_Records drawn from a dataset_.
◇ ◇ ◇ ◇ ◇

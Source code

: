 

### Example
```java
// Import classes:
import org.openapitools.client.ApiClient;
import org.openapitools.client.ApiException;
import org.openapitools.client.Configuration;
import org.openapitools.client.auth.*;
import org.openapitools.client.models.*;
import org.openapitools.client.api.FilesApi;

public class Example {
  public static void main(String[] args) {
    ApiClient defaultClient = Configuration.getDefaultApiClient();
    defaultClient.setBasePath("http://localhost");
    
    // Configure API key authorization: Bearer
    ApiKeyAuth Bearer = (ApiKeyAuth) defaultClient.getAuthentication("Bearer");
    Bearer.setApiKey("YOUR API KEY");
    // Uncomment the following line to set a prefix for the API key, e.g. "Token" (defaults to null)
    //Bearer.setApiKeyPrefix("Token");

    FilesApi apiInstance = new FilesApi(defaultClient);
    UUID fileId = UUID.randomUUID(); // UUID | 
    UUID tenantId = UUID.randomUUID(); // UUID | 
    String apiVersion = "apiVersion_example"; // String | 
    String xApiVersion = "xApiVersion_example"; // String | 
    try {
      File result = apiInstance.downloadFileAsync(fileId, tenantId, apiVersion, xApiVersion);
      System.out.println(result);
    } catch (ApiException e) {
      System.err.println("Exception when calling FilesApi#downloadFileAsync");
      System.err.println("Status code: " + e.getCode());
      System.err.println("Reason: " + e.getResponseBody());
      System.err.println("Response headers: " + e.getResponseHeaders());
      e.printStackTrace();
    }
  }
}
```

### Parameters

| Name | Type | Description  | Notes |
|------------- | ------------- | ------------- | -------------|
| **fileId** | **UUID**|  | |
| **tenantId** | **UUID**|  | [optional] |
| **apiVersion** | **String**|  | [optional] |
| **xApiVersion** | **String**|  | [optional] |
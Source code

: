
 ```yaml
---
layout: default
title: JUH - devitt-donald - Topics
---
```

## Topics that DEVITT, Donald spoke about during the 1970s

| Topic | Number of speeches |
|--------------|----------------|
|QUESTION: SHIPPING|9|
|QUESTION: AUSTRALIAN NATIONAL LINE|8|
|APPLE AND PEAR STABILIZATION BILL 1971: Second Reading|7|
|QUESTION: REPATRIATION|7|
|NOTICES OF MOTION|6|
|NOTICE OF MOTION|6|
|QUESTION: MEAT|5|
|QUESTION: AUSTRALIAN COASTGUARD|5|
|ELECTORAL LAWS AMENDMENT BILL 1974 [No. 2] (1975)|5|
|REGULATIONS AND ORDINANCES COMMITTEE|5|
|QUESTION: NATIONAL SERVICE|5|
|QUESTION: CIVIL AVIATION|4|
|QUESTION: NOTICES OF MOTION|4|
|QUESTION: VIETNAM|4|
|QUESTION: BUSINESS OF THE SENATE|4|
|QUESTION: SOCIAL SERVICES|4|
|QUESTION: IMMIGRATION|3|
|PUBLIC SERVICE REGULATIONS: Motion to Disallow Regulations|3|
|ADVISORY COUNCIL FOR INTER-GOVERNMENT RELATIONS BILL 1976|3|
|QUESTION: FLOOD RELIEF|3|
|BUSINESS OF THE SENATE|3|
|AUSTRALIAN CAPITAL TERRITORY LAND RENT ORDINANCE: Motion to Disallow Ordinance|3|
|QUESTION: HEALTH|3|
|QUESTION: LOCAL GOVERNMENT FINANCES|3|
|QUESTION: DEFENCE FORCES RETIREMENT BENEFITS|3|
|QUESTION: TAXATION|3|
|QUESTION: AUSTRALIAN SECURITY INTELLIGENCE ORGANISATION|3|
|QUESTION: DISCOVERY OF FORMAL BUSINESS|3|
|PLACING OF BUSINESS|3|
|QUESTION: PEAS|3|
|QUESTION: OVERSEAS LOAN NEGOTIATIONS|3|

◇ ◇ ◇ ◇ ◇

_WORK TO BE COMPLETED_. Transcribe exactly, and only, the lines from the one bearing "OF THE SENATE|3|" through the last line of the entries, counting both.

_ANSWER_.
|BUSINESS OF THE SENATE|3|
|AUSTRALIAN CAPITAL TERRITORY LAND RENT ORDINANCE: Motion to Disallow Ordinance|3|
|QUESTION: HEALTH|3|
|QUESTION: LOCAL GOVERNMENT FINANCES|3|
|QUESTION: DEFENCE FORCES RETIREMENT BENEFITS|3|
|QUESTION: TAXATION|3|
|QUESTION: AUSTRALIAN SECURITY INTELLIGENCE ORGANISATION|3|
|QUESTION: DISCOVERY OF FORMAL BUSINESS|3|
|PLACING OF BUSINESS|3|
|QUESTION: PEAS|3|
|QUESTION: OVERSEAS LOAN NEGOTIATIONS|3|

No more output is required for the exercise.